# WHAT YOU SHOULD DO:
Copy each line below that has "rocketseat".
START RECORDS FOR THIS TASK
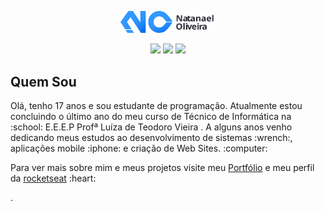 <p align="center">
	<img width="30%" src="logo.svg" width="100px">
</p>
<p align="center">
	<a  href="https://www.instagram.com/http_neitan/"><img src="https://img.shields.io/badge/Instagram-blue?style=for-the-badge&logo=Instagram&logoColor=white" width="100px"></a>
	<a href="https://www.linkedin.com/in/natanael-oliveira-martins/"><img src="https://img.shields.io/badge/linkedin-blue?style=for-the-badge&logo=linkedin&logoColor=white&logoWidth" width="100px"></a>
	<a href="https://app.rocketseat.com.br/me/natanael-oliveira-martins"><img src="https://img.shields.io/badge/rocketseat-blue?style=for-the-badge&logo=rocketseat&logoColor=white&logoWidth" width="100px"></a>
</p>

## Quem Sou
<p>Olá, tenho 17 anos e sou estudante de programação. Atualmente estou concluindo o último ano do meu curso de Técnico de Informática na :school: E.E.E.P Profª Luíza de Teodoro Vieira . A alguns anos venho dedicando meus estudos ao desenvolvimento de sistemas :wrench:, aplicações mobile :iphone: e criação de Web Sites. :computer:</p> 

<p>Para ver mais sobre mim e meus projetos visite meu <a href="https://natanael-oliveira.github.io/">Portfólio</a> e meu perfil da <a href="https://app.rocketseat.com.br/me/natanael-oliveira-martins">rocketseat</a> :heart:</p>.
END RECORDS FOR THIS TASK
# RESULT:
	<a href="https://app.rocketseat.com.br/me/natanael-oliveira-martins"><img src="https://img.shields.io/badge/rocketseat-blue?style=for-the-badge&logo=rocketseat&logoColor=white&logoWidth" width="100px"></a>
<p>Para ver mais sobre mim e meus projetos visite meu <a href="https://natanael-oliveira.github.io/">Portfólio</a> e meu perfil da <a href="https://app.rocketseat.com.br/me/natanael-oliveira-martins">rocketseat</a> :heart:</p>.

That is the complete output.